Michael Jordan couldn’t stop it from happening to his father, James, and former LAPD Chief Bernard Parks couldn’t stop it from happening to his granddaughter, Lori Gonzalez. (That the latter’s grandfather was the chief of police in LA at the time of her murder is one of the cruelest, sickest jokes of all.)
Now professional tennis superstars Venus and Serena Williams get the same horrifying lesson in the murder of their older sister, Yetunde Price.
Fame and fortune could not assist these well-known black American citizens in protecting their families from the reaper that plagues the communities of the average black American: We are being murdered, mostly by those who claim to be our brothers.
My great-aunt Alma, who never had children of her body, has many “children” who look to her as a mother figure, including myself. One of these is a woman in her late thirties—Kim—whose adoptive mother and father have long been dead. My aunt made the mother a death-bed promise: that she would look after Kim. Aunt Alma, always one to keep promises, has held true to this one admirably.
As a result, Kim calls my aunt nearly everyday to ask advice and, generally, to complain of her lot in life. Aunt Alma gives good advice; most of it not taken (“get your GED, watch your finances”); but she presses on, nonetheless.

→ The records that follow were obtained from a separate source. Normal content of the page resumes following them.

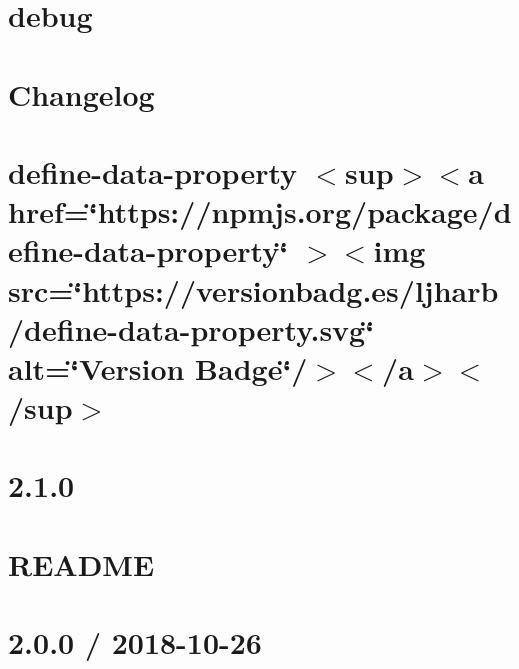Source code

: \documentclass[twoside]{book}
\newcommand{\+}{\discretionary{\mbox{\scriptsize$\hookleftarrow$}}{}{}}
\begin{document}
\chapter{debug}
\label{md_Backend_nodejs_node_modules_debug_README}

\chapter{Changelog}
\label{md_Backend_nodejs_node_modules_define_data_property_CHANGELOG}

\chapter{define-\/data-\/property \texorpdfstring{$<$}{<}sup\texorpdfstring{$>$}{>}\texorpdfstring{$<$}{<}a href=\char`\"{}https\+://npmjs.\+org/package/define-\/data-\/property\char`\"{} \texorpdfstring{$>$}{>}\texorpdfstring{$<$}{<}img src=\char`\"{}https\+://versionbadg.\+es/ljharb/define-\/data-\/property.\+svg\char`\"{} alt=\char`\"{}\+Version Badge\char`\"{}/\texorpdfstring{$>$}{>}\texorpdfstring{$<$}{<}/a\texorpdfstring{$>$}{>}\texorpdfstring{$<$}{<}/sup\texorpdfstring{$>$}{>}}
\label{md_Backend_nodejs_node_modules_define_data_property_README}

\chapter{2.1.0}
\label{md_Backend_nodejs_node_modules_denque_CHANGELOG}

\chapter{README}
\label{md_Backend_nodejs_node_modules_denque_README}

\chapter{2.0.0 / 2018-\/10-\/26}
\label{md_Backend_nodejs_node_modules_depd_History}

\end{document}
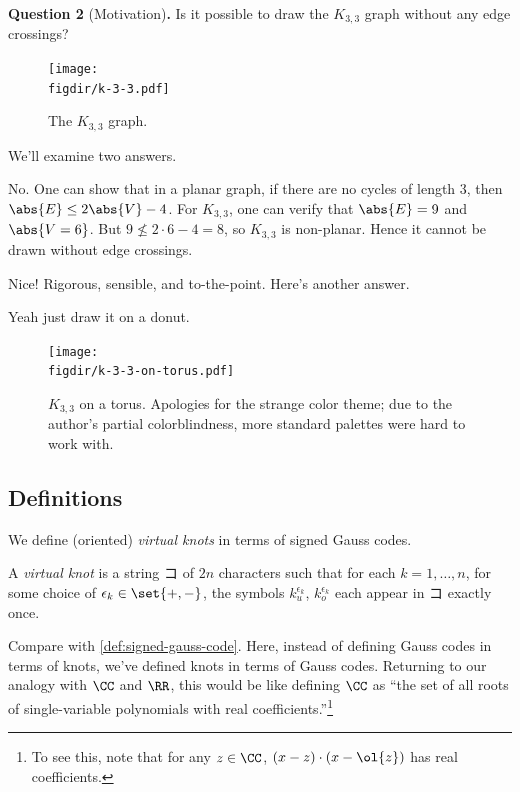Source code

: \noindent \textbf{Question 2}
(Motivation)\textbf{.}\hypertarget{question-2}{} Is it possible to
draw the $K_{3,3}$ graph without any edge crossings?
\begin{figure}[H]
  \centering
  \texttt{[image: \\figdir/k-3-3.pdf]}
  \caption{The $K_{3,3}$ graph.}
  \label{fig:k-3-3}
\end{figure}
We'll examine two answers.
\begin{leftbar}
  \begin{sproof}[Answer 1]
    No. One can show that in a planar graph, if there are no cycles of
    length 3, then $\abs{E} \leq 2\abs{V} - 4$. For $K_{3,3}$, one can
    verify that $\abs{E} = 9$ and $\abs{V = 6}$. But $9 \not\leq
    2\cdot 6 - 4 = 8$, so $K_{3,3}$ is non-planar. Hence it cannot be
    drawn without edge crossings.
  \end{sproof}
\end{leftbar}
Nice! Rigorous, sensible, and to-the-point. Here's another answer.
\begin{leftbar}
  \begin{sproof}[Answer 2]
    Yeah just draw it on a donut.
    \begin{figure}[H]
      \centering
      \texttt{[image: \\figdir/k-3-3-on-torus.pdf]}
      \caption{$K_{3,3}$ on a torus. Apologies for the strange color
        theme; due to the author's partial colorblindness, more
        standard palettes were hard to work with.} \qedhere
    \end{figure}
  \end{sproof}
\end{leftbar}


\subsection{Definitions}
We define (oriented) \emph{virtual knots} in terms of signed Gauss
codes.
\begin{definition}
  A \emph{virtual knot} is a string $コ$ of $2n$ characters such
  that for each $k = 1, \ldots, n$, for some choice of $\epsilon_k \in
  \set{+, -}$, the symbols $k^{\epsilon_k}_u$, $k^{\epsilon_k}_o$
  each appear in $コ$ exactly once.
\end{definition}
Compare with \cref{def:signed-gauss-code}. Here, instead of defining
Gauss codes in terms of knots, we've defined knots in terms of Gauss
codes. Returning to our analogy with $\CC$ and $\RR$, this would be
like defining $\CC$ as ``the set of all roots of single-variable
polynomials with real coefficients.''\footnote{To see this, note that
  for any $z \in \CC$, $(x - z) \cdot (x - \ol{z})$ has real
  coefficients.}

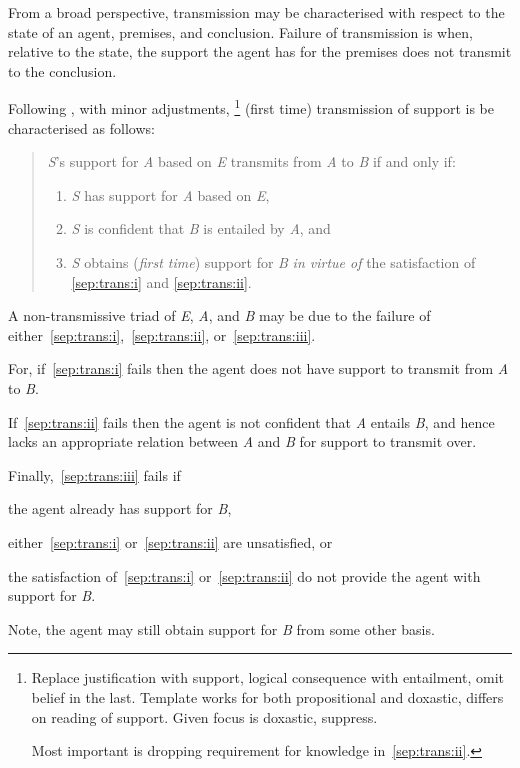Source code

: \documentclass[10pt]{article}
\begin{document}
\begin{note}
  From a broad perspective, transmission may be characterised with respect to the state of an agent, premises, and conclusion.
  Failure of transmission is when, relative to the state, the support the agent has for the premises does not transmit to the conclusion.

  Following \textcite{Moretti:2018we,Moretti:2018tl}, with minor adjustments,\nolinebreak
  \footnote{
    Replace justification with support, logical consequence with entailment, omit belief in the last.
    Template works for both propositional and doxastic, differs on reading of support.
    Given focus is doxastic, suppress.

    Most important is dropping requirement for knowledge in~\ref{sep:trans:ii}.
    
  }
  (first time) transmission of support is be characterised as follows:
  \begin{quote}
    \emph{S}'s support for \emph{A} based on \emph{E} transmits from \emph{A} to \emph{B} if and only if:
    \begin{enumerate}[label=(T\arabic*), ref=(T\arabic*)]
    \item\label{sep:trans:i} \emph{S} has support for \emph{A} based on \emph{E},
    \item\label{sep:trans:ii} \emph{S} is confident that \emph{B} is entailed by \emph{A}, and
    \item\label{sep:trans:iii} \emph{S} obtains (\emph{first time}) support for \emph{B} \emph{in virtue of} the satisfaction of \ref{sep:trans:i} and \ref{sep:trans:ii}.
    \end{enumerate}
  \end{quote}
\end{note}

\begin{note}
  A non-transmissive triad of \emph{E}, \emph{A}, and \emph{B} may be due to the failure of either~\ref{sep:trans:i},~\ref{sep:trans:ii}, or~\ref{sep:trans:iii}.

  For, if~\ref{sep:trans:i} fails then the agent does not have support to transmit from \emph{A} to \emph{B}.

  If~\ref{sep:trans:ii} fails then the agent is not confident that \emph{A} entails \emph{B}, and hence lacks an appropriate relation between \emph{A} and \emph{B} for support to transmit over.

  Finally,~\ref{sep:trans:iii} fails if
  \begin{enumerate*}
  \item the agent already has support for \emph{B},
  \item either~\ref{sep:trans:i} or~\ref{sep:trans:ii} are unsatisfied, or
  \item the satisfaction of~\ref{sep:trans:i} or~\ref{sep:trans:ii} do not provide the agent with support for \emph{B}.
  \end{enumerate*}
  Note, the agent may still obtain support for \emph{B} from some other basis.
\end{note}
\end{document}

Kim will also occasionally come to visit her surrogate mother. Kim, however, has a teenaged son, whom Aunt Alma refuses to allow near her house. The reason? The son is a gang member and a drug dealer. (In and out of juvenile detention, the sixteen-year-old hasn’t quite managed to find the time to get past the eighth grade.)
Aunt Alma fears that the presence of this boy will endanger her life.
Lori Gonzalez and Yetunde Price met their pointless fates through association with this sort. Both were reputed to be nice, educated, upstanding women who had the misfortune to be at the wrong place, at the wrong time and, of utmost importance, with the wrong people.
I can imagine how things played out with Price. She goes out on Saturday night with a friend. The friend wants to stop by a known drug house to buy weed, cocaine or whatever. Though Price was a known non-drug user, she reasons that the stop will be short and that she doesn’t have to go into this den of iniquity. Indeed, she would keep relatively safe by staying in the car. The friend would score and they would be off. And, after all, she and her sisters grew up in the area; survived and prospered there.
Just let him get in, do the deal, and get out. Then, hopefully, she would be home soon.
Well, we know now that things didn’t happen that way, unfortunately for Price and the Williams family. Lori Gonzalez’ murder, done while she was in the company of an old high school friend, turned gang member, occurred under even seemingly less threatening conditions than those of Price’s demise: a stop for fast food. Gonzalez’ murderer was gunning for the friend.
At what point do black people say “enough of this?” Black gang-bangers and drug-dealers seem to have taken over where the Klan of old left off. The homicides of the elder Jordan, Gonzalez and Price were/are only major news due to the notoriety of their kin. However, these cases represent only the pinnacle of a mountain of dead bodies. (Bill Cosby’s son, Ennis, is not included in this number, because he was murdered not by another black, but by a reputed white supremacist; the exception that proves the rule.)
When black gang members kill each other, it’s senseless and tragic. But, when such gang members gun for each other and, instead hit innocents like Gonzalez and Price, it’s more than that. When they try to eliminate their “enemies” and, instead, cut down toddlers playing in their own front yards or fell grandmothers out watering their lawns, the words “senseless” and “tragic” just don’t seem to capture the mood.
When black crooks murder mature black men, like James Jordan, merely to rob him of the fruits of his and his phenomenally talented son’s hard work, the words “senseless” and “tragic” sit like the useless, inadequate descriptions that they are in the mouths of observers, and, very likely, to the Jordan family.
Terrorists once roamed the southern states in droves. Terrorists now blow up office buildings in the US and buses, nightclubs and the United Nations in other countries.
How are we who are black, going to deal with the terrorists in our midst? How are we to deal with the terrorists who look like us, who may be our kin? How are we to process the indisputable evidence that too many of our kin have become our greatest enemies?
Old friends, are we going to have to shun you and bar you from our neighborhoods in order to keep a humbug bullet from going through our heads?
One wonders how soon it will get to that point.
UPDATE: It appears that the suspected killer of Yetunde Price joined the Crips under their Affirmative Action program. Aaron Michael Hammer apparently is white.